Goal of the exercise
Where in the data does the word "Phase" appear? Find those lines and copy them.

------ Records for processing ------

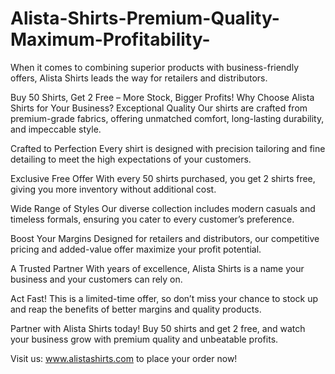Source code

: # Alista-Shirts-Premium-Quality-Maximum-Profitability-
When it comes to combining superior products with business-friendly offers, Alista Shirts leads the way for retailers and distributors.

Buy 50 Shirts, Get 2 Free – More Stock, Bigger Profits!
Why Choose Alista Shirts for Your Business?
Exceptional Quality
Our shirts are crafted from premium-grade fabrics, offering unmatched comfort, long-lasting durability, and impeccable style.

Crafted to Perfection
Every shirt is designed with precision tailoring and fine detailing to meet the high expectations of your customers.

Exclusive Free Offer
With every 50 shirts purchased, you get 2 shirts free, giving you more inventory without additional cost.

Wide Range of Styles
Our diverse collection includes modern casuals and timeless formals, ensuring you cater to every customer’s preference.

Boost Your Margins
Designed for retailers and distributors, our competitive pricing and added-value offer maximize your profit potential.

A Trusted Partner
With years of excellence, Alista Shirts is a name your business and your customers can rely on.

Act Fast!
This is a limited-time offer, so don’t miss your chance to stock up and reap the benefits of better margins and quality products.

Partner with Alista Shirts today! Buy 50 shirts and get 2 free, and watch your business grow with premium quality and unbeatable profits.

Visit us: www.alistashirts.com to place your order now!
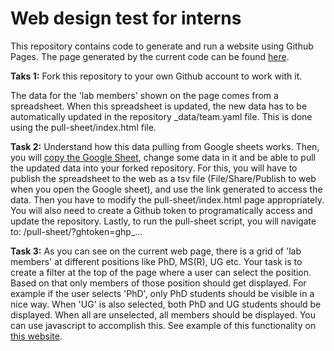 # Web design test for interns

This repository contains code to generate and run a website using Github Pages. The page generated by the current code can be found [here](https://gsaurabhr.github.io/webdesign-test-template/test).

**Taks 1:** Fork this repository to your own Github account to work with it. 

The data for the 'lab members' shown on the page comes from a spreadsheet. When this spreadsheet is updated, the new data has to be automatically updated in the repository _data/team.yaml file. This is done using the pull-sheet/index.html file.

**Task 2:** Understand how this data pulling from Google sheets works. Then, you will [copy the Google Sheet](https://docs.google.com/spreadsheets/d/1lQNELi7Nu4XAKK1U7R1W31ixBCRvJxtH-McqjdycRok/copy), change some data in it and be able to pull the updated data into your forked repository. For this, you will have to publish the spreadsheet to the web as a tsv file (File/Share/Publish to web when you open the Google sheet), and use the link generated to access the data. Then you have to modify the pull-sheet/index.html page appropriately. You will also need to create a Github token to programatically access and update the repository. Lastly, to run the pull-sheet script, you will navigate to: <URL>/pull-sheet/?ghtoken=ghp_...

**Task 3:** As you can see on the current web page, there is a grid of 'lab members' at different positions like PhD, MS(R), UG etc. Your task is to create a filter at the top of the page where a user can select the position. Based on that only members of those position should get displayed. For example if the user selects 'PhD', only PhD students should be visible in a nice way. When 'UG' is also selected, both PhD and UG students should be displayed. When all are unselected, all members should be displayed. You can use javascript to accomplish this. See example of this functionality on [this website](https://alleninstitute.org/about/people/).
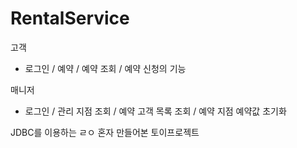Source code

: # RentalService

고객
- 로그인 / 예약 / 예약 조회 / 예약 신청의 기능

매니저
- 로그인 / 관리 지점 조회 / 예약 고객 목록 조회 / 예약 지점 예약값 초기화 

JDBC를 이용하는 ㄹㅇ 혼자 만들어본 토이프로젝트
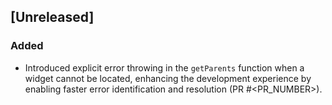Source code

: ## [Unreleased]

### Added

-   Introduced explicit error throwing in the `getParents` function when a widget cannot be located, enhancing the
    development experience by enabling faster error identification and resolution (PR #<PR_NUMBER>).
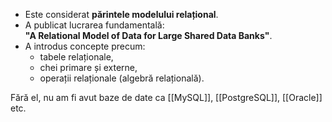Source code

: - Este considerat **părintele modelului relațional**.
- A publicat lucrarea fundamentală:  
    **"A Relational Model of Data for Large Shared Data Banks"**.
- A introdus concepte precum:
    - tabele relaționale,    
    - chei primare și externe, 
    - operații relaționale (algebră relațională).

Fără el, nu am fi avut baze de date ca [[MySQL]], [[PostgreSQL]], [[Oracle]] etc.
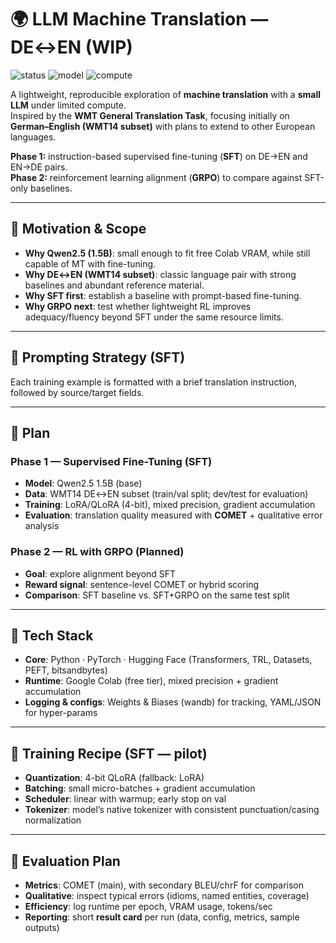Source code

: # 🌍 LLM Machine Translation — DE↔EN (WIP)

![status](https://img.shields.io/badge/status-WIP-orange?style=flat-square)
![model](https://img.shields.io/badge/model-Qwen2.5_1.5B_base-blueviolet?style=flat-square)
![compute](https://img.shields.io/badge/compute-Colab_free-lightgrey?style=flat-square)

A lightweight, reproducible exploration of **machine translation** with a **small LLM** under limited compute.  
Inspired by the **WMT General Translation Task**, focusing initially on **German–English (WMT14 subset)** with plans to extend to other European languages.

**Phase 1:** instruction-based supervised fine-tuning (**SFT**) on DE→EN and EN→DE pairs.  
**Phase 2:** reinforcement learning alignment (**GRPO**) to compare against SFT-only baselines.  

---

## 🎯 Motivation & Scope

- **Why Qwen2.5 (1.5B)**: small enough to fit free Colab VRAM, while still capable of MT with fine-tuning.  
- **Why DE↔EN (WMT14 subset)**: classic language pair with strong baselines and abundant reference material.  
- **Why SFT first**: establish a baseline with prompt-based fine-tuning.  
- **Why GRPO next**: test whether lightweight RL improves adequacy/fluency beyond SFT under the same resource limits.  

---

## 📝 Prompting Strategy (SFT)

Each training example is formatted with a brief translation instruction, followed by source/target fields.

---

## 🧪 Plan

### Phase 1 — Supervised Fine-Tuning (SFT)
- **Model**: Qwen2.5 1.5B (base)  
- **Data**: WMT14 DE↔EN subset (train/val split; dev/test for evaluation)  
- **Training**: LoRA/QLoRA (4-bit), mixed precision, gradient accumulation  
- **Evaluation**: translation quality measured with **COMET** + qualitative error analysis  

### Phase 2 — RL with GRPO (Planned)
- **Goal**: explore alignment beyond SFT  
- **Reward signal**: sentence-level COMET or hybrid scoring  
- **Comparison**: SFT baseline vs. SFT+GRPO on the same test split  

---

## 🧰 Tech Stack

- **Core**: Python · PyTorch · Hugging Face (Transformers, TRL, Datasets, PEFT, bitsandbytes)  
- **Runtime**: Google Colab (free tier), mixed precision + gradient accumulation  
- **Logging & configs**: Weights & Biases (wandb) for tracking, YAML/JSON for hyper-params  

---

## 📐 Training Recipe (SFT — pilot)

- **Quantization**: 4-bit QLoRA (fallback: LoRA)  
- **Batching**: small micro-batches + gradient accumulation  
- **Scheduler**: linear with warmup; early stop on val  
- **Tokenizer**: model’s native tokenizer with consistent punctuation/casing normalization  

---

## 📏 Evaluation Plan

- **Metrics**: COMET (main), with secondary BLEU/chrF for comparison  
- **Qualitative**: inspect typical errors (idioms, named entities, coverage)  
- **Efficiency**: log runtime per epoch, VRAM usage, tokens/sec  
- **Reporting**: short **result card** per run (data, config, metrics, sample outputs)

------

Exercise result
**Phase 1:** instruction-based supervised fine-tuning (**SFT**) on DE→EN and EN→DE pairs.  
**Phase 2:** reinforcement learning alignment (**GRPO**) to compare against SFT-only baselines.  
### Phase 1 — Supervised Fine-Tuning (SFT)
### Phase 2 — RL with GRPO (Planned)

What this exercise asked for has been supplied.